The test flight by ANA, the Dreamliner’s top customer, comes after U.S. and Japanese authorities gave approval for flights to resume and will be the first of some 230 flights the airline has planned before allowing the jet to carry passengers.
Boeing Commercial Airplanes Chief Executive Ray Connor and ANA Group CEO Shinichiro Ito will be on board Sunday’s flight.
ANA has yet to decide when commercial flights would restart, President Osamu Shinobe said, but he reiterated the Dreamliner would remain a core part of its fleet strategy.
“I believe that safety has been secured now, but only by flying the 787 smoothly will we be able to demonstrate its safety and reassure our passengers,” Hiroyuki Ito, ANA senior executive vice president, told reporters.
Local rival Japan Airlines Co Ltd (9201.T) said it would start its own test program from May with the aim of using the jets to carry passengers again from June.
“We have had this trouble with the 787, but it is a great aircraft,” JAL President Yoshiharu Ueki told reporters. JAL has seven Dreamliner planes.

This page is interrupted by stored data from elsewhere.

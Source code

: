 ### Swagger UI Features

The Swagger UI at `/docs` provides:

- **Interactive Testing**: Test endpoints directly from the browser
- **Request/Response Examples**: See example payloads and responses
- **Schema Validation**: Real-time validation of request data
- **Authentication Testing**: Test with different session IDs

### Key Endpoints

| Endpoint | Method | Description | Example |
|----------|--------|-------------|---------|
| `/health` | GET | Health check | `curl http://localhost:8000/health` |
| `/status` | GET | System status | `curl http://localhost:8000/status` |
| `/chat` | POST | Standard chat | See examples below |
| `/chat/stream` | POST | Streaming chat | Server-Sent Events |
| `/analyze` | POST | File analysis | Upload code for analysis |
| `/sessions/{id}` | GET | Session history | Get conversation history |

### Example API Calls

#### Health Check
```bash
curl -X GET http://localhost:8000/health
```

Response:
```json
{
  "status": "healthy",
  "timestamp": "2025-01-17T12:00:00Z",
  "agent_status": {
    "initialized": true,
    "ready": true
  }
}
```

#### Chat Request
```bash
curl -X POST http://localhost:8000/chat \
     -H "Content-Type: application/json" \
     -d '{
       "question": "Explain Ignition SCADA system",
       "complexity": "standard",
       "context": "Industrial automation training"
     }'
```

On Saturday, Boeing will hold a news conference in Tokyo. Mike Sinnett, Boeing’s chief project engineer for the 787, is scheduled to brief media.
Ethiopian Airlines ETHA.UL is set to become the world’s first carrier to resume flying the Dreamliner, with a commercial flight on Saturday to neighboring Kenya, two airline sources told Reuters on Wednesday.
ANA, which has 17 Dreamliner jets, has not said how much the grounding has cost the company, though it has said it was losing $868,300 in revenue per plane in the last two weeks of January.
ANA will renew compensation talks with Boeing after it resumes commercial flights and is able to calculate total losses, the company said.
In addition to the battery fix approved by U.S. authorities, Japan’s Civil Aviation Bureau has requested airlines meet the country’s own safety standards when flying the 787, which include monitoring the battery current while the jet is in the air and checking used batteries.
Teams of Boeing engineers began installing reinforced batteries on Dreamliners owned by ANA on Monday. The airline hopes to complete retrofitting its entire fleet by mid-May.